Wie wir in diesem Beitrag anhand von vier Beispielen gelernt haben, schwankt die Stromeinspeisung aus Windkraft und Photovoltaik in Deutschland stark in Abhängigkeit von Tageszeit und Jahreszeit. Wir sind heute auf fossile Stromerzeugung und auf den Stromhandel mit unseren Nachbarländern angewiesen, um diese Fluktuationen auszugleichen und die Stromversorgung zu jeder Stunde sicherzustellen.
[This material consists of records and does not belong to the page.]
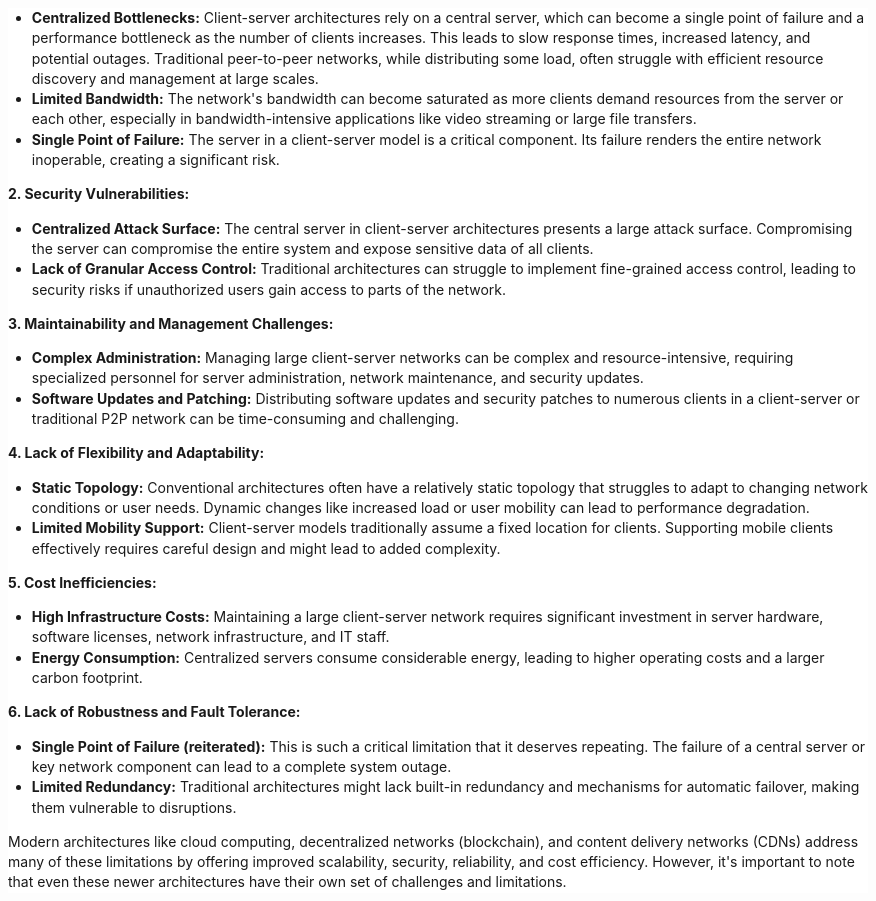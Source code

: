 - **Centralized Bottlenecks:** Client-server architectures rely on a central server, which can become a single point of failure and a performance bottleneck as the number of clients increases. This leads to slow response times, increased latency, and potential outages. Traditional peer-to-peer networks, while distributing some load, often struggle with efficient resource discovery and management at large scales.
- **Limited Bandwidth:** The network's bandwidth can become saturated as more clients demand resources from the server or each other, especially in bandwidth-intensive applications like video streaming or large file transfers.
- **Single Point of Failure:** The server in a client-server model is a critical component. Its failure renders the entire network inoperable, creating a significant risk.

**2. Security Vulnerabilities:**

- **Centralized Attack Surface:** The central server in client-server architectures presents a large attack surface. Compromising the server can compromise the entire system and expose sensitive data of all clients.
- **Lack of Granular Access Control:** Traditional architectures can struggle to implement fine-grained access control, leading to security risks if unauthorized users gain access to parts of the network.

**3. Maintainability and Management Challenges:**

- **Complex Administration:** Managing large client-server networks can be complex and resource-intensive, requiring specialized personnel for server administration, network maintenance, and security updates.
- **Software Updates and Patching:** Distributing software updates and security patches to numerous clients in a client-server or traditional P2P network can be time-consuming and challenging.

**4. Lack of Flexibility and Adaptability:**

- **Static Topology:** Conventional architectures often have a relatively static topology that struggles to adapt to changing network conditions or user needs. Dynamic changes like increased load or user mobility can lead to performance degradation.
- **Limited Mobility Support:** Client-server models traditionally assume a fixed location for clients. Supporting mobile clients effectively requires careful design and might lead to added complexity.

**5. Cost Inefficiencies:**

- **High Infrastructure Costs:** Maintaining a large client-server network requires significant investment in server hardware, software licenses, network infrastructure, and IT staff.
- **Energy Consumption:** Centralized servers consume considerable energy, leading to higher operating costs and a larger carbon footprint.

**6. Lack of Robustness and Fault Tolerance:**

- **Single Point of Failure (reiterated):** This is such a critical limitation that it deserves repeating. The failure of a central server or key network component can lead to a complete system outage.
- **Limited Redundancy:** Traditional architectures might lack built-in redundancy and mechanisms for automatic failover, making them vulnerable to disruptions.

Modern architectures like cloud computing, decentralized networks (blockchain), and content delivery networks (CDNs) address many of these limitations by offering improved scalability, security, reliability, and cost efficiency. However, it's important to note that even these newer architectures have their own set of challenges and limitations.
Um in Zukunft Strom zu 100% aus erneuerbaren Quellen zu gewinnen, ist folglich neben dem weiteren Ausbau der Erneuerbaren auch eine umfassende Lösung für deren Schwankungen notwendig. Dies wird sowohl die Errichtung großer Stromspeicher erfordern, als auch den Ausbau der Stromleitungskapazitäten, um den möglichen Stromhandel zwischen den europäischen Staaten zu erhöhen.

Erläuterung:
Da der Stromverbrauch an Wochenenden und Feiertagen deutlich geringer ausfällt, habe ich für alle vier Beispiele jeweils einen Werktag (d.h. Montag bis Freitag) ausgewählt. Die zahlenmäßig größte Einspeisung an Photovoltaikstrom in 2022 war tatsächlich am 2. Juli (Samstag), gefolgt vom 17. Juli (Sonntag) und als drittes der 15. Juni (Mittwoch). Die zahlenmäßig geringste Einspeisung aus Wind plus Solar war tatsächlich am 11. Dezember (Sonntag), gefolgt vom 10. Dezember (Samstag) und als drittes der 30. November (Mittwoch).